The country’s trade deficit witnessed reduction of 1.88 percent during the first four months of current fiscal year (2020-21) as compared to the deficit of the corresponding period of last year.
The latest data released by the Ministry of Trade reveals that during the period of July to October 2020, there has been a fall in exports to the extent of 0.1%. During this period last year, the value of imports was $7.547 and now this value comes to $7.54.
During the same period, there was a reduction in the volume of imports to the extent of 2.3% and total imports were of the $15 billion therefore as a result, the balance of trade fell to $7.4 billion. During the same period last year, the balance of trade was $7.8 billion. The fall in imports also shows that the growth of the economy of Pakistan is not satisfactory.
The trade deficit report mentions that the increasing cases of the Covid-19 are also a big challenge for the economic scenario which may cause the slowing down of the economy more than the expectations.
It is relevant to mention here that import was the sector in which the PTI government has been claiming high to boost it up but things did not move in the directions which were expected. The volume of the imports has been stagnant at $2 billion per month for a long time despite the heavy reduction in the value of our currency which is 39%.

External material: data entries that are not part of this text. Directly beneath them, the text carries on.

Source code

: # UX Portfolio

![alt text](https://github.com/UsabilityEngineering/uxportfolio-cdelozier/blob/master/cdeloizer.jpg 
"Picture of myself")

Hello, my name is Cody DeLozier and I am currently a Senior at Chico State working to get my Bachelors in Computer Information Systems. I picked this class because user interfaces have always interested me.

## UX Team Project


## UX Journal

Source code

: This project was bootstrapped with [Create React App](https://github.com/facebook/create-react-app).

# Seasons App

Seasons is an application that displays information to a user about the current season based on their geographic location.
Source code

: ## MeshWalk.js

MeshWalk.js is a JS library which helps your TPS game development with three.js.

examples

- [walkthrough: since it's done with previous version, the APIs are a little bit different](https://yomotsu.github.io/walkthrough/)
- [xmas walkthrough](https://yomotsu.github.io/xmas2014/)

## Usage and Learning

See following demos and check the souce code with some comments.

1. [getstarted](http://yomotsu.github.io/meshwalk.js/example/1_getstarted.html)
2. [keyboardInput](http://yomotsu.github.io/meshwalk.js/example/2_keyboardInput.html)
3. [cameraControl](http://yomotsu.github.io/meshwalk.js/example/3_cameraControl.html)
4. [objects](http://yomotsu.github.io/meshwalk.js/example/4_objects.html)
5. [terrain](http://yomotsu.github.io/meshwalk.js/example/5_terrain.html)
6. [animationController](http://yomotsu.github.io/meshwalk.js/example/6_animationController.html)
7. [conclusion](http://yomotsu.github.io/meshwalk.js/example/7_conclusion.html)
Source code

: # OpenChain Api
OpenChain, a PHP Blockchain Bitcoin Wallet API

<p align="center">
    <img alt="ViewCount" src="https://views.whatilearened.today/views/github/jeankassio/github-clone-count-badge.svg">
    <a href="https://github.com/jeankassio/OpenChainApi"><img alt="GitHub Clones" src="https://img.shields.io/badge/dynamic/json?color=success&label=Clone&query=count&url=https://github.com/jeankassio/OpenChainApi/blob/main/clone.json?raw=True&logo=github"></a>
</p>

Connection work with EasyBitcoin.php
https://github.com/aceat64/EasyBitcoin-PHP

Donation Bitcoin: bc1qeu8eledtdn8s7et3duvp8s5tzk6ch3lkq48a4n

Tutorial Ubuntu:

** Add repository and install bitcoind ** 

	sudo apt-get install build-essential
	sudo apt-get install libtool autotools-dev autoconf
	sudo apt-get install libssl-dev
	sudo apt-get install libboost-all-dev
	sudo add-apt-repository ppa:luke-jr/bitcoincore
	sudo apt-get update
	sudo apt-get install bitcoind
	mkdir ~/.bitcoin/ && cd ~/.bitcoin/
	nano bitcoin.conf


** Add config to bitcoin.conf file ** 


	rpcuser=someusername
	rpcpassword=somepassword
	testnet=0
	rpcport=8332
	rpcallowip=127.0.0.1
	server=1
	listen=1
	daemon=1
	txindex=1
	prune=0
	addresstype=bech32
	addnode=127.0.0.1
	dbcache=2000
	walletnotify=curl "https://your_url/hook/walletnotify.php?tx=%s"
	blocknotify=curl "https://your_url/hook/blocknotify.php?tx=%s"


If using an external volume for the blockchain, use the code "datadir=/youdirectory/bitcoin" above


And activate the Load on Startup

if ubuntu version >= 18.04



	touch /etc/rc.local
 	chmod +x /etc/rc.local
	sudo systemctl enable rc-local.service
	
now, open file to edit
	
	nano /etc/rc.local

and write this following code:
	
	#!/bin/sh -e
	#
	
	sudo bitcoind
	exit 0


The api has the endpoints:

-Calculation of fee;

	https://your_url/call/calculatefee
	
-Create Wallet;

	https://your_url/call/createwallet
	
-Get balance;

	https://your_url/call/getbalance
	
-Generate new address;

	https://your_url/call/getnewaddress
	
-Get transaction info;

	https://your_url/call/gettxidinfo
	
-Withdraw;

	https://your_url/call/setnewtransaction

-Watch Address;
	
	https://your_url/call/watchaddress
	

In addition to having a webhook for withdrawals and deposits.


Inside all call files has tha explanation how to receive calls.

At present, the cases of Coronavirus are increasing all over the world, including Europe and the USA but a few months back, Pakistan had a golden opportunity of taking the benefit of the situation when Covid-19 was successfully controlled in Pakistan and the situation of the same was worst in India and Bangladesh.
Pakistani businessmen started receiving orders from European and American Traders. It is astonishing why the benefits of the situation were not taken and why the exports could not reach the desired level.